A country so embracing that, eventually, her people feel like your own family.
There’s so much I’ll miss about Colombia (I’ve already started trying to convince my new employers at www.trip.me to send me back for an “inspection trip”). Everything from drinking a few Pokers in a Chapinero tienda to lazing on a beach in Tayrona. I’ll miss the team at See Colombia Travel, who for the past 3 years have been like family to me (thanks for that, guys).
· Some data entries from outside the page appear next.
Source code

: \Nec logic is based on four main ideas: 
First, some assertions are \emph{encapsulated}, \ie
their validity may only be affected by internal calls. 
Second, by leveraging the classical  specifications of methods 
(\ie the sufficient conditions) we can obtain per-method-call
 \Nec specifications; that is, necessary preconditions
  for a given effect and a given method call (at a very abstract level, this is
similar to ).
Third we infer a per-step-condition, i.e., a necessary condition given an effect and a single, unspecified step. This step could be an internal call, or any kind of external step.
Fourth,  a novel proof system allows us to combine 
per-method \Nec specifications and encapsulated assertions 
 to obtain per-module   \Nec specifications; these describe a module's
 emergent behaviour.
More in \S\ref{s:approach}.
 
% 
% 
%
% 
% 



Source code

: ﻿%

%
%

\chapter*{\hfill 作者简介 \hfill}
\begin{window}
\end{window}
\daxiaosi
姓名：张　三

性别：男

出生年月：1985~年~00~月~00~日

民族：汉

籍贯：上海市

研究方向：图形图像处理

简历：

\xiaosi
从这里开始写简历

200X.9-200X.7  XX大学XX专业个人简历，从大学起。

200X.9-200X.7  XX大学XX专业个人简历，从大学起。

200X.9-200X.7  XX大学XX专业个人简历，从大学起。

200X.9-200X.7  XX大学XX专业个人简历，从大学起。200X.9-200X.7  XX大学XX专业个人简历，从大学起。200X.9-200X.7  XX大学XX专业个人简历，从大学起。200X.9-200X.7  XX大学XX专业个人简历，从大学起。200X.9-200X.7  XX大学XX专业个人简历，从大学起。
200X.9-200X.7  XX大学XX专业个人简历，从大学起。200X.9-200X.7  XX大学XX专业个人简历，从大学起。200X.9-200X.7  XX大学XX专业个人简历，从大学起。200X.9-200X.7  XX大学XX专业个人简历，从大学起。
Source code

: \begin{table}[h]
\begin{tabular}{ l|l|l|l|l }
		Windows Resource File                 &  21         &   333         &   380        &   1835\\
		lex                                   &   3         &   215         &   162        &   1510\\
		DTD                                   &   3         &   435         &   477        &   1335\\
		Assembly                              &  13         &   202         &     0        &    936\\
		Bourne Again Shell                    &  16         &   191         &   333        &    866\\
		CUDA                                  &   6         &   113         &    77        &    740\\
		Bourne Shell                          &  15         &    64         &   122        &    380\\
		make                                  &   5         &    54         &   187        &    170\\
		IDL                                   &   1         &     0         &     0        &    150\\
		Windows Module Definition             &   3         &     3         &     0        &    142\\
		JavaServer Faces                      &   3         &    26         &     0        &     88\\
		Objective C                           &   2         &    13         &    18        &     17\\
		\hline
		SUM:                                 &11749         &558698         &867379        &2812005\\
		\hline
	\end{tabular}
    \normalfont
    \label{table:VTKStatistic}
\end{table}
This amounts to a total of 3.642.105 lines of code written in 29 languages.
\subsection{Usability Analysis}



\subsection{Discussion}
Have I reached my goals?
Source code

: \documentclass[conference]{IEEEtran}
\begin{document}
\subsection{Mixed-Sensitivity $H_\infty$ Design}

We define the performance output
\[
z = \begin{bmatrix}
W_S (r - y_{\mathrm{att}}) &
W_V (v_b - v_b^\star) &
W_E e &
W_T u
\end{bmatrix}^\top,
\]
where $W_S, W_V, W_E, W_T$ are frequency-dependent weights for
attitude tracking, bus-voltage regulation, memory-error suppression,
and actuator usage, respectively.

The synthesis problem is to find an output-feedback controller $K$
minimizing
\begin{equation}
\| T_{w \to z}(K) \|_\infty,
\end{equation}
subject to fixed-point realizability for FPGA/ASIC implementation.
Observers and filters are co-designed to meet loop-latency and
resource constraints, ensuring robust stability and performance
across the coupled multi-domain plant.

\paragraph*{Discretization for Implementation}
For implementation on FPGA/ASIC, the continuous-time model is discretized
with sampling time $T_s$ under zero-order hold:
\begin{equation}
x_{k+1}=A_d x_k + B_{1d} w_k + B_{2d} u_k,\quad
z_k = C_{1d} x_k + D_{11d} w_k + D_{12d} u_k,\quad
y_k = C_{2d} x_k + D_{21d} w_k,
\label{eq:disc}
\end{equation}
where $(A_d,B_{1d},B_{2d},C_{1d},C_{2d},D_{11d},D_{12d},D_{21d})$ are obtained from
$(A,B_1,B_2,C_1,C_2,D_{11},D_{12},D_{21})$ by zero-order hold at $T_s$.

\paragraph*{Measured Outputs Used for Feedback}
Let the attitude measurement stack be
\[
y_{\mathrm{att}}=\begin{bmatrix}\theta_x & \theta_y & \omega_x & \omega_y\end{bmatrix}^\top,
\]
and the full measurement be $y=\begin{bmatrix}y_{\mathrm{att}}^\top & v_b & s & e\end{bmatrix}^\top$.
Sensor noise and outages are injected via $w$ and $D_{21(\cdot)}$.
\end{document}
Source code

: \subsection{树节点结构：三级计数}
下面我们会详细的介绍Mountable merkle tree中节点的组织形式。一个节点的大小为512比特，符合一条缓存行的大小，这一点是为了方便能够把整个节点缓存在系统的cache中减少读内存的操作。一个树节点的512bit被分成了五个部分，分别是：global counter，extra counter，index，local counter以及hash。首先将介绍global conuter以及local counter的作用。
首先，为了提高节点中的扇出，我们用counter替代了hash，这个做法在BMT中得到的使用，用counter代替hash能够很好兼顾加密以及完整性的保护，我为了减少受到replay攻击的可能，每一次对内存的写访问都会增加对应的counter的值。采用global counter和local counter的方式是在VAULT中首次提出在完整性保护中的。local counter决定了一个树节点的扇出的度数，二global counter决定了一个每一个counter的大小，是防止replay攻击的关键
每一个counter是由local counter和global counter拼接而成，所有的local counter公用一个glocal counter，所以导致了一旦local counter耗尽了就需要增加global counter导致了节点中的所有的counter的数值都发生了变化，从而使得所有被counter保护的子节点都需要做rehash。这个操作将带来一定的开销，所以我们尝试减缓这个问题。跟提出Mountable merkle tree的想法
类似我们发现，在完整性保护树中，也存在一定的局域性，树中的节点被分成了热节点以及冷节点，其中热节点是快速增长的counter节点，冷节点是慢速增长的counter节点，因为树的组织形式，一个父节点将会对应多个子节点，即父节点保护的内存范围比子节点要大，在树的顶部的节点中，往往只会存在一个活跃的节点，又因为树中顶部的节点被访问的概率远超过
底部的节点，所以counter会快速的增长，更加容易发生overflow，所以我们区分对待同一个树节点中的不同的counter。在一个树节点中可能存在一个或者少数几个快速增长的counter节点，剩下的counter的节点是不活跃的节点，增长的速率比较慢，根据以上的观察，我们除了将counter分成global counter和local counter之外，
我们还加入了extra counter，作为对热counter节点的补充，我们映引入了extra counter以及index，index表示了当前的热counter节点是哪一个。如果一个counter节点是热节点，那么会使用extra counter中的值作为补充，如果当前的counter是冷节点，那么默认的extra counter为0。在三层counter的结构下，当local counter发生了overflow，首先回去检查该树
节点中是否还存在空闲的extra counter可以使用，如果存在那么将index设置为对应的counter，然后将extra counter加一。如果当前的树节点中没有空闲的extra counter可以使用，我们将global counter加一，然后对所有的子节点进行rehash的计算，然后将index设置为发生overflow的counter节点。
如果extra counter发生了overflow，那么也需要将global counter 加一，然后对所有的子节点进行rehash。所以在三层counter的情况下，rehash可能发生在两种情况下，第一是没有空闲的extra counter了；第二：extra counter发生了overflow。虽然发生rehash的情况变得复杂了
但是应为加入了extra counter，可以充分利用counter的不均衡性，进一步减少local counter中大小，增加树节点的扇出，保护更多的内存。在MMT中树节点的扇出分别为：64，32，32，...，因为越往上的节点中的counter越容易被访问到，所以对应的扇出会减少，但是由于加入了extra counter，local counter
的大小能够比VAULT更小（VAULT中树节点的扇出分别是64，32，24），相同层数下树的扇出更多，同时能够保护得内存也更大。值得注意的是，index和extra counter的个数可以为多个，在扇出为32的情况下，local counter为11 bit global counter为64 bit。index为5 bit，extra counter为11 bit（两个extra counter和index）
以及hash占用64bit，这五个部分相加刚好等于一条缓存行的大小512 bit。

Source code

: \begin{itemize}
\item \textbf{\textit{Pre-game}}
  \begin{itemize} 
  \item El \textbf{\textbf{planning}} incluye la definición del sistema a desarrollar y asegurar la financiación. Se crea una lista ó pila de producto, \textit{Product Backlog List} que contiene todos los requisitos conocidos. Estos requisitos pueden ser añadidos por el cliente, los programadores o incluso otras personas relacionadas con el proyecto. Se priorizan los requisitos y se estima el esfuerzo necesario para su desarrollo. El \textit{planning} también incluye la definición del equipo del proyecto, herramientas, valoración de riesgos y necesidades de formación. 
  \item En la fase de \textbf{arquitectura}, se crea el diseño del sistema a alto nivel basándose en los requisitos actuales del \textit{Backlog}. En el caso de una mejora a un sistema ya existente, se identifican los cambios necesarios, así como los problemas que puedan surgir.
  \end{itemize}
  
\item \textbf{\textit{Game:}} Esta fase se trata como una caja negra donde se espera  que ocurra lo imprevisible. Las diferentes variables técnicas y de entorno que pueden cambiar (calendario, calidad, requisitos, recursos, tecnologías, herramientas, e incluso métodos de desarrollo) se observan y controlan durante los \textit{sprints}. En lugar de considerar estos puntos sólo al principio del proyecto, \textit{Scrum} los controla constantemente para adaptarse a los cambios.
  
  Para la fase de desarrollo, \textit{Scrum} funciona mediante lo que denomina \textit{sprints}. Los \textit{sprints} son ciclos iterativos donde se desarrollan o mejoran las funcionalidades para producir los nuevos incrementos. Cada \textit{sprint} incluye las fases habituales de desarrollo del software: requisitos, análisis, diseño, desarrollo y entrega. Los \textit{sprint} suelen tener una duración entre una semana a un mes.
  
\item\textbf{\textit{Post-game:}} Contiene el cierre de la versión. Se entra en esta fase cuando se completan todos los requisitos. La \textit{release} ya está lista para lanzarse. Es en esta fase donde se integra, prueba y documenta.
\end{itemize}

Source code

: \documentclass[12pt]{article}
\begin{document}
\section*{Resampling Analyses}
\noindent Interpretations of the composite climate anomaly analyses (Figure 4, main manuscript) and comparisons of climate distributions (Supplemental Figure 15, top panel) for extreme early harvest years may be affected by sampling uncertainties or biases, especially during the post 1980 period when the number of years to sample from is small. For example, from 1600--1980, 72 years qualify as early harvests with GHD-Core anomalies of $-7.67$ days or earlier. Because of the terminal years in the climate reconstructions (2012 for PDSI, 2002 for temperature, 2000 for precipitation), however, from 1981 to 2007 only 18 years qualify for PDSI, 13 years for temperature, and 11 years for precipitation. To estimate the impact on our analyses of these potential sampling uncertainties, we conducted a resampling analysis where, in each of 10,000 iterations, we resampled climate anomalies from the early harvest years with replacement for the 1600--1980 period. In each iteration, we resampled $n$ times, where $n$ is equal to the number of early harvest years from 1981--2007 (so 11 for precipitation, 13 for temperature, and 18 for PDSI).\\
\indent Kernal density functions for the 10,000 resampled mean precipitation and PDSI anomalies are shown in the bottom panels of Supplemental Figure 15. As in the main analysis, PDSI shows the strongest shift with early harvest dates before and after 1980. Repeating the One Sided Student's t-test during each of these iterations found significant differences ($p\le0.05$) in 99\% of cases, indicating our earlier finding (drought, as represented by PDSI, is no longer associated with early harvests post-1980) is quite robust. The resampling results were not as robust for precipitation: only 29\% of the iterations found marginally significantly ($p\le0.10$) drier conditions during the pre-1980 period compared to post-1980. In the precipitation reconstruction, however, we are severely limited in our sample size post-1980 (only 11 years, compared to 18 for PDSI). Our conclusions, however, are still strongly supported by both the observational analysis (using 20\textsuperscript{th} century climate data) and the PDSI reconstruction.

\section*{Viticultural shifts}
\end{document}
I’ll miss playing football on Fridays; I’ll miss Wok; I’ll miss Usaquen on Sunday; I’ll miss spending 5 minutes asking “how are you” in various ways; I’ll miss people getting unfathomably excited about a piece of meat, some beans and some rice; I’ll miss the opportunities; I’ll miss the coffee; I’ll miss chatting to taxi drivers; I’ll miss salsa; I’ll miss ajiaco; I’ll miss getting my alcohol in a box; I’ll miss the hope and the cheer; I’ll miss the people. So thanks, Colombia, it’s been incredible. Life-changing. I’ll be back.
We stumble out of the club at 3am. My girlfriend complains that her feet hurt from dancing too much. We consider where to go next and inevitably end up at someone’s house, where we drink more rum, more beer, more aguardiente. And, among the murmur of our exhausted chatter, the strains of reggaeton from across the road, the patter of cardboard being folded and the trot of a tired horse’s hoof, I have an underlying sense that, somehow, everyone is happy. Trying to be.
That’s how I’ll always remember my dear home, Colombia.